College of Information Science and Engineering Hunan University Changsha, China.
College of Information Science and Engineering Hunan University Changsha, China.
Comput Biol Chem. 2019 Jun;80:121-127. doi: 10.1016/j.compbiolchem.2019.03.017. Epub 2019 Mar 24.

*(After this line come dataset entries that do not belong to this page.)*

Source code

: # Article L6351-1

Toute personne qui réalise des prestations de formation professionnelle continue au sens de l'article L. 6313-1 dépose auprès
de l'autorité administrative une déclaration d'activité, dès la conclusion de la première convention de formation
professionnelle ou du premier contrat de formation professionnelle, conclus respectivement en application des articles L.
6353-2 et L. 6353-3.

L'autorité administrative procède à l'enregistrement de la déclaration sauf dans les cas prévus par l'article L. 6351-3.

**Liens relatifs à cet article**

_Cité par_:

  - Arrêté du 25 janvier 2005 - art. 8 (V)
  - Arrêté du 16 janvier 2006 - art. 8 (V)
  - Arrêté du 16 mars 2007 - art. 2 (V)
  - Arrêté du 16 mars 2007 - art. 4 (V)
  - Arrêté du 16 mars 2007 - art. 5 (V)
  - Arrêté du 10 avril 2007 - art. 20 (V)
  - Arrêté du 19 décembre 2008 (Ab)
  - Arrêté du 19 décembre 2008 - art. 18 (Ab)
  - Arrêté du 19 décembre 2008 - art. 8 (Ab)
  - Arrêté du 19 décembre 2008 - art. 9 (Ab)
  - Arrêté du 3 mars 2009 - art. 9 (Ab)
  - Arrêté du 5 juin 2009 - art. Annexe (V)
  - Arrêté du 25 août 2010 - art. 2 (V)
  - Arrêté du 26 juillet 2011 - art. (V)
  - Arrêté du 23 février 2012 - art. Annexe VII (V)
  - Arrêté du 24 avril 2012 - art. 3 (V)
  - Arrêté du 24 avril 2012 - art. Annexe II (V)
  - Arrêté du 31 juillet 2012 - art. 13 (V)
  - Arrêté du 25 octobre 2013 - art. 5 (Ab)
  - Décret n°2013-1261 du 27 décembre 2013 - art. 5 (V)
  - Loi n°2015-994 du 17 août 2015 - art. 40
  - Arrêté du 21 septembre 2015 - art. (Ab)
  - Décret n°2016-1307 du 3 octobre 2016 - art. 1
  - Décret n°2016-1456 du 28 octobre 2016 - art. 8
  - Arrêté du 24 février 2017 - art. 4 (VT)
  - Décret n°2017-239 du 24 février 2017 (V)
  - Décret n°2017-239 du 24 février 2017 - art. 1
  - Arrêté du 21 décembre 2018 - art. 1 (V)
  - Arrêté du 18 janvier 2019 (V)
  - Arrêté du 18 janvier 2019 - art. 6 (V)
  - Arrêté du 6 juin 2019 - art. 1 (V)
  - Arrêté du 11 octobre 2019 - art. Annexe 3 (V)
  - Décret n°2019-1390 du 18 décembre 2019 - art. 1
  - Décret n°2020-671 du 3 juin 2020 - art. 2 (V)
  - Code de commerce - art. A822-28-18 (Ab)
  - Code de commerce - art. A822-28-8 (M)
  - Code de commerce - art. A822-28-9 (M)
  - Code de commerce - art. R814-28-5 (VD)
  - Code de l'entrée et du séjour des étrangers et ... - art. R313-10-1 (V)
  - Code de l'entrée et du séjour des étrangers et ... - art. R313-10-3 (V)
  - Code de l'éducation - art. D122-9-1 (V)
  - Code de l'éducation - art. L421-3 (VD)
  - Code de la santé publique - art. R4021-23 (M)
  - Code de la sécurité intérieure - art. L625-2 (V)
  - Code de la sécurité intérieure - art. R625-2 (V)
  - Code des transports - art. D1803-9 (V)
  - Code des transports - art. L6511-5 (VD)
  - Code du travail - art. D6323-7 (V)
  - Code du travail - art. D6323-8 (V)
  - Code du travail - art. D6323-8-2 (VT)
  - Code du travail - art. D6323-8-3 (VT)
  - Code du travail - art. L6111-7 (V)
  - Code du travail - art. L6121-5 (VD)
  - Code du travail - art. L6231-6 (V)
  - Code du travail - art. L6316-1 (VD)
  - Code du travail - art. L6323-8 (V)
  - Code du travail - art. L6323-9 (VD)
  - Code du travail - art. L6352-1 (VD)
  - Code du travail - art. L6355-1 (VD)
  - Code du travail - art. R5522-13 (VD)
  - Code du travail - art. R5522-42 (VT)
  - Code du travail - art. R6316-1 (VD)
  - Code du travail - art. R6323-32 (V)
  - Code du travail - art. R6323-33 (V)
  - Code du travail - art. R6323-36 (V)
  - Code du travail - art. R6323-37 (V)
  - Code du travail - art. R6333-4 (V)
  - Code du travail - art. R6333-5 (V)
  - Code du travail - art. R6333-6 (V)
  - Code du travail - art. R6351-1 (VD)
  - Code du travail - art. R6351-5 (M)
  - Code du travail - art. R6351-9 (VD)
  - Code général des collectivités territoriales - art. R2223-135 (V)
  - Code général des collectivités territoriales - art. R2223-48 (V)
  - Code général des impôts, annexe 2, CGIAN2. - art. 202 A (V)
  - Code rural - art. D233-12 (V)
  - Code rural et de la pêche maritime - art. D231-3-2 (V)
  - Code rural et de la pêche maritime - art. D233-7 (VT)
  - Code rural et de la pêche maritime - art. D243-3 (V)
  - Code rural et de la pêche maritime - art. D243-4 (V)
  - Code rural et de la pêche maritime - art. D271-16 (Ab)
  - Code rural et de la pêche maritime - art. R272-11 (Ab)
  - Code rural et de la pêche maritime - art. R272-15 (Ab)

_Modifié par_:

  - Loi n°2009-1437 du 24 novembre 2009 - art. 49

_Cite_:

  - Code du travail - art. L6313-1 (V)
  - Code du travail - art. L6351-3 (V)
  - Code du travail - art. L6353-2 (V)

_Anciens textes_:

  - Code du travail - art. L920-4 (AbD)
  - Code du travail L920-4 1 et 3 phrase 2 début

DNA microarray data has been widely used in cancer research due to the significant advantage helped to successfully distinguish between tumor classes. However, typical gene expression data usually presents a high-dimensional imbalanced characteristic, which poses severe challenge for traditional machine learning methods to construct a robust classifier performing well on both the minority and majority classes. As one of the most successful feature weighting techniques, Relief is considered to particularly suit to handle high-dimensional problems. Unfortunately, almost all relief-based methods have not taken the class imbalance distribution into account. This study identifies that existing Relief-based algorithms may underestimate the features with the discernibility ability of minority classes, and ignore the distribution characteristic of minority class samples. As a result, an additional bias towards being classified into the majority classes can be introduced. To this end, a new method, named imRelief, is proposed for efficiently handling high-dimensional imbalanced gene expression data. imRelief can correct the bias towards to the majority classes, and consider the scattered distributional characteristic of minority class samples in the process of estimating feature weights. This way, imRelief has the ability to reward the features which perform well at separating the minority classes from other classes. Experiments on four microarray gene expression data sets demonstrate the effectiveness of imRelief in both feature weighting and feature subset selection applications.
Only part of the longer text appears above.